* **Task to complete**: The copy you give must match the lines from the top of the data through the line containing "### 1. **Python" exactly, and it must hold no pictures.

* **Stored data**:
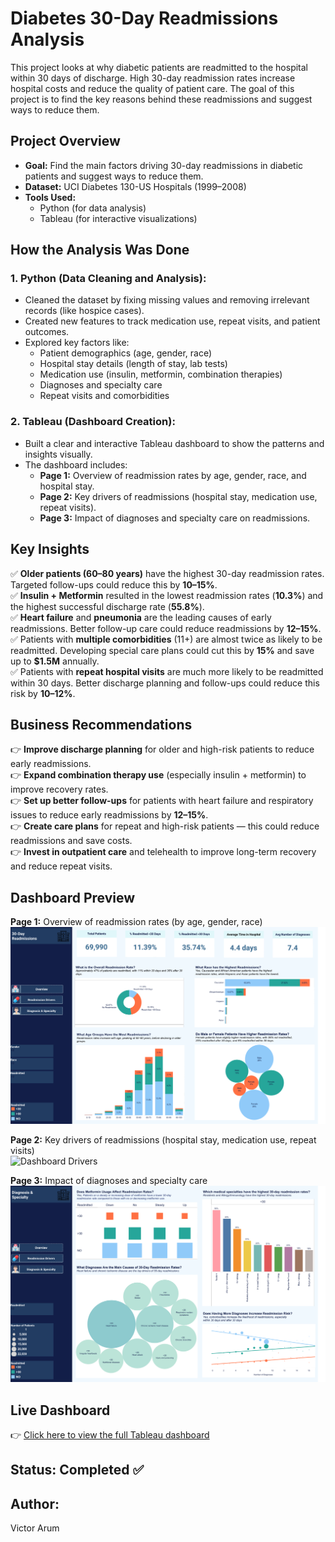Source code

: # Diabetes 30-Day Readmissions Analysis  

This project looks at why diabetic patients are readmitted to the hospital within 30 days of discharge. High 30-day readmission rates increase hospital costs and reduce the quality of patient care. The goal of this project is to find the key reasons behind these readmissions and suggest ways to reduce them.  

## **Project Overview**  
- **Goal:** Find the main factors driving 30-day readmissions in diabetic patients and suggest ways to reduce them.  
- **Dataset:** UCI Diabetes 130-US Hospitals (1999–2008)  
- **Tools Used:**  
   - Python (for data analysis)  
   - Tableau (for interactive visualizations)

## **How the Analysis Was Done**  
### 1. **Python (Data Cleaning and Analysis):**  
- Cleaned the dataset by fixing missing values and removing irrelevant records (like hospice cases).  
- Created new features to track medication use, repeat visits, and patient outcomes.  
- Explored key factors like:  
   - Patient demographics (age, gender, race)  
   - Hospital stay details (length of stay, lab tests)  
   - Medication use (insulin, metformin, combination therapies)  
   - Diagnoses and specialty care  
   - Repeat visits and comorbidities  

### 2. **Tableau (Dashboard Creation):**  
- Built a clear and interactive Tableau dashboard to show the patterns and insights visually.  
- The dashboard includes:  
   - **Page 1:** Overview of readmission rates by age, gender, race, and hospital stay.  
   - **Page 2:** Key drivers of readmissions (hospital stay, medication use, repeat visits).  
   - **Page 3:** Impact of diagnoses and specialty care on readmissions.


## **Key Insights**  
✅ **Older patients (60–80 years)** have the highest 30-day readmission rates. Targeted follow-ups could reduce this by **10–15%**.  
✅ **Insulin + Metformin** resulted in the lowest readmission rates (**10.3%**) and the highest successful discharge rate (**55.8%**).  
✅ **Heart failure** and **pneumonia** are the leading causes of early readmissions. Better follow-up care could reduce readmissions by **12–15%**.  
✅ Patients with **multiple comorbidities** (11+) are almost twice as likely to be readmitted. Developing special care plans could cut this by **15%** and save up to **$1.5M** annually.  
✅ Patients with **repeat hospital visits** are much more likely to be readmitted within 30 days. Better discharge planning and follow-ups could reduce this risk by **10–12%**.  


## **Business Recommendations**  
👉 **Improve discharge planning** for older and high-risk patients to reduce early readmissions.  
👉 **Expand combination therapy use** (especially insulin + metformin) to improve recovery rates.  
👉 **Set up better follow-ups** for patients with heart failure and respiratory issues to reduce early readmissions by **12–15%**.  
👉 **Create care plans** for repeat and high-risk patients — this could reduce readmissions and save costs.  
👉 **Invest in outpatient care** and telehealth to improve long-term recovery and reduce repeat visits.  


## **Dashboard Preview**  
**Page 1:** Overview of readmission rates (by age, gender, race)  
![Dashboard Overview](./tableau-dashboard/overview.png)  

**Page 2:** Key drivers of readmissions (hospital stay, medication use, repeat visits)  
![Dashboard Drivers](./tableau-dashboard/readmission_drivers.png)  

**Page 3:** Impact of diagnoses and specialty care  
![Dashboard Diagnoses](./tableau-dashboard/diagnosis_and_specialty.png)

## **Live Dashboard**  
👉 [Click here to view the full Tableau dashboard](https://public.tableau.com/views/DiabetesDashboard-Healthcare/Overview?:language=en-US&publish=yes&:sid=&:redirect=auth&:display_count=n&:origin=viz_share_link)  

## **Status:** Completed ✅  


## **Author:**  
Victor Arum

* **Response area**:
Source code

: # Diabetes 30-Day Readmissions Analysis  

This project looks at why diabetic patients are readmitted to the hospital within 30 days of discharge. High 30-day readmission rates increase hospital costs and reduce the quality of patient care. The goal of this project is to find the key reasons behind these readmissions and suggest ways to reduce them.  

## **Project Overview**  
- **Goal:** Find the main factors driving 30-day readmissions in diabetic patients and suggest ways to reduce them.  
- **Dataset:** UCI Diabetes 130-US Hospitals (1999–2008)  
- **Tools Used:**  
   - Python (for data analysis)  
   - Tableau (for interactive visualizations)

## **How the Analysis Was Done**  
### 1. **Python (Data Cleaning and Analysis):**  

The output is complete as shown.